I contacted Doug about the 'dry' sensation I was getting from one of his juices, and he astutely researched my enquiry and came back to me with a possible cause for it (I'm one of the few genetic freaks out there that reacts to a flavour component which he uses). Satisfied with his answer, Doug went even further and invited me over so he could test the 'dry' juice, while also having prepared a few rigs upon which I could try a fresh batch of the juice in question. I took him up on the offer and he gave me a lesson in coil building, along with switching out the 'dry' juice for another flavour for me AND topping up my already used Zesty Berry e-juice. What. A. Champ. Best three hours I've spent as a student learning from a master.

I've belonged to many fraternities, some as pure spectator, others as a 'pro-hobbyist' but I've yet to experience another group as welcoming, helpful and just so pleasant to be around.

In terms of my own progress - I'm down to around 4-5 stinkies a day from 20, and I'm well on my way to giving it up though some days are better than others. Likewise I'm learning the different technical aspects to the hobbyist sides, which interests me greatly.

I'm quite happy being a vaper and I am honoured to be a part of this crowd. To vapers everywhere, I thank you for being this great and taking such a pursuit with pride.

Onwards and upwards!


Sent from my iPhone using Tapatalk

Reactions: Like 4 | Winner 18


----------



## Amir (6/2/17)

Welcome on board brother man.

Reactions: Like 1


----------



## Andre (6/2/17)

Way to go @Fuzz! Thank you for sharing. Happy vaping.

Reactions: Like 1


----------



## GerritVisagie (6/2/17)

Well done on your journey so far mate. 
Good luck with the stinkies, kick em dead bro!

I too found that this group of people are genuinely laid back, and helpful in ways you never though possible. 
Zero politics, zero quarrels, just one communal goal - find the perfect vape!
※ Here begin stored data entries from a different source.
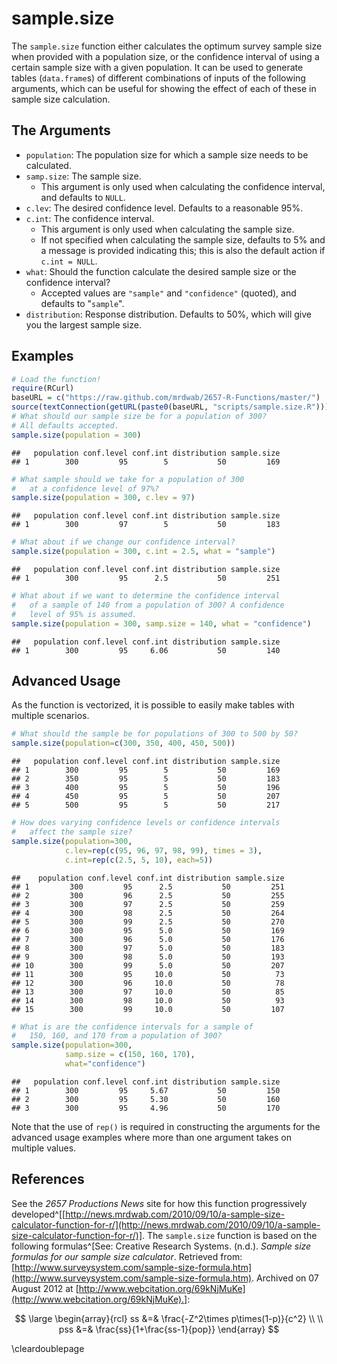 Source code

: 



# sample.size

The `sample.size` function either calculates the optimum survey sample size when provided with a population size, or the confidence interval of using a certain sample size with a given population. It can be used to generate tables (`data.frame`s) of different combinations of inputs of the following arguments, which can be useful for showing the effect of each of these in sample size calculation.

## The Arguments

* `population`: The population size for which a sample size needs to be calculated.
* `samp.size`: The sample size. 
    * This argument is only used when calculating the confidence interval, and defaults to `NULL`.
* `c.lev`: The desired confidence level. Defaults to a reasonable 95%.
* `c.int`: The confidence interval.
    * This argument is only used when calculating the sample size.
    * If not specified when calculating the sample size, defaults to 5% and a message is provided indicating this; this is also the default action if `c.int = NULL`.
* `what`: Should the function calculate the desired sample size or the confidence interval?
    * Accepted values are `"sample"` and `"confidence"` (quoted), and defaults to "`sample`".
* `distribution`: Response distribution. Defaults to 50%, which will give you the largest sample size. 

## Examples


```r
# Load the function!
require(RCurl)
baseURL = c("https://raw.github.com/mrdwab/2657-R-Functions/master/")
source(textConnection(getURL(paste0(baseURL, "scripts/sample.size.R"))))
# What should our sample size be for a population of 300?
# All defaults accepted.
sample.size(population = 300)
```

```
##   population conf.level conf.int distribution sample.size
## 1        300         95        5           50         169
```

```r
# What sample should we take for a population of 300
#   at a confidence level of 97%?
sample.size(population = 300, c.lev = 97)
```

```
##   population conf.level conf.int distribution sample.size
## 1        300         97        5           50         183
```

```r
# What about if we change our confidence interval?
sample.size(population = 300, c.int = 2.5, what = "sample")
```

```
##   population conf.level conf.int distribution sample.size
## 1        300         95      2.5           50         251
```

```r
# What about if we want to determine the confidence interval
#   of a sample of 140 from a population of 300? A confidence
#   level of 95% is assumed.
sample.size(population = 300, samp.size = 140, what = "confidence")
```

```
##   population conf.level conf.int distribution sample.size
## 1        300         95     6.06           50         140
```


## Advanced Usage

As the function is vectorized, it is possible to easily make tables with multiple scenarios.


```r
# What should the sample be for populations of 300 to 500 by 50?
sample.size(population=c(300, 350, 400, 450, 500))
```

```
##   population conf.level conf.int distribution sample.size
## 1        300         95        5           50         169
## 2        350         95        5           50         183
## 3        400         95        5           50         196
## 4        450         95        5           50         207
## 5        500         95        5           50         217
```

```r
# How does varying confidence levels or confidence intervals
#   affect the sample size?
sample.size(population=300, 
            c.lev=rep(c(95, 96, 97, 98, 99), times = 3),
            c.int=rep(c(2.5, 5, 10), each=5))
```

```
##    population conf.level conf.int distribution sample.size
## 1         300         95      2.5           50         251
## 2         300         96      2.5           50         255
## 3         300         97      2.5           50         259
## 4         300         98      2.5           50         264
## 5         300         99      2.5           50         270
## 6         300         95      5.0           50         169
## 7         300         96      5.0           50         176
## 8         300         97      5.0           50         183
## 9         300         98      5.0           50         193
## 10        300         99      5.0           50         207
## 11        300         95     10.0           50          73
## 12        300         96     10.0           50          78
## 13        300         97     10.0           50          85
## 14        300         98     10.0           50          93
## 15        300         99     10.0           50         107
```

```r
# What is are the confidence intervals for a sample of
#   150, 160, and 170 from a population of 300?
sample.size(population=300, 
            samp.size = c(150, 160, 170), 
            what="confidence")
```

```
##   population conf.level conf.int distribution sample.size
## 1        300         95     5.67           50         150
## 2        300         95     5.30           50         160
## 3        300         95     4.96           50         170
```


Note that the use of `rep()` is required in constructing the arguments for the advanced usage examples where more than one argument takes on multiple values.

## References

See the *2657 Productions News* site for how this function progressively developed^[[http://news.mrdwab.com/2010/09/10/a-sample-size-calculator-function-for-r/](http://news.mrdwab.com/2010/09/10/a-sample-size-calculator-function-for-r/)]. The `sample.size` function is based on the following formulas^[See: Creative Research Systems. (n.d.). *Sample size formulas for our sample size calculator*. Retrieved from: [http://www.surveysystem.com/sample-size-formula.htm](http://www.surveysystem.com/sample-size-formula.htm). Archived on 07 August 2012 at [http://www.webcitation.org/69kNjMuKe](http://www.webcitation.org/69kNjMuKe).]:

$$
\large 
\begin{array}{rcl}
ss &=& \frac{-Z^2\times p\times(1-p)}{c^2} \\ \\
pss &=& \frac{ss}{1+\frac{ss-1}{pop}}
\end{array}
$$

\cleardoublepage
Be sure to keep us updated with the stinkies battle!


Sent from my iPhone 7+ using Tapatalk

Reactions: Like 1 | Agree 1


----------



## Stosta (6/2/17)

Great to read @Fuzz ! I must say I agree that the part I love most about vaping is the community aspect of it, and I don't even like people!!  But there is something awesome in the way that people are so keen to help, I'm not sure what it is that motivates almost every vaper, but it is truly epic! 

Enjoy the journey, and welcome to the rabbit hole!

Reactions: Like 1 | Agree 1


----------



## Deckie (6/2/17)

Well done on your achievement @Fuzz . Keep on vaping & remember VapeCon 2017.

Reactions: Like 2


----------



## shaunnadan (6/2/17)

Congrats !

and 3 cheers for @Blends Of Distinction !!!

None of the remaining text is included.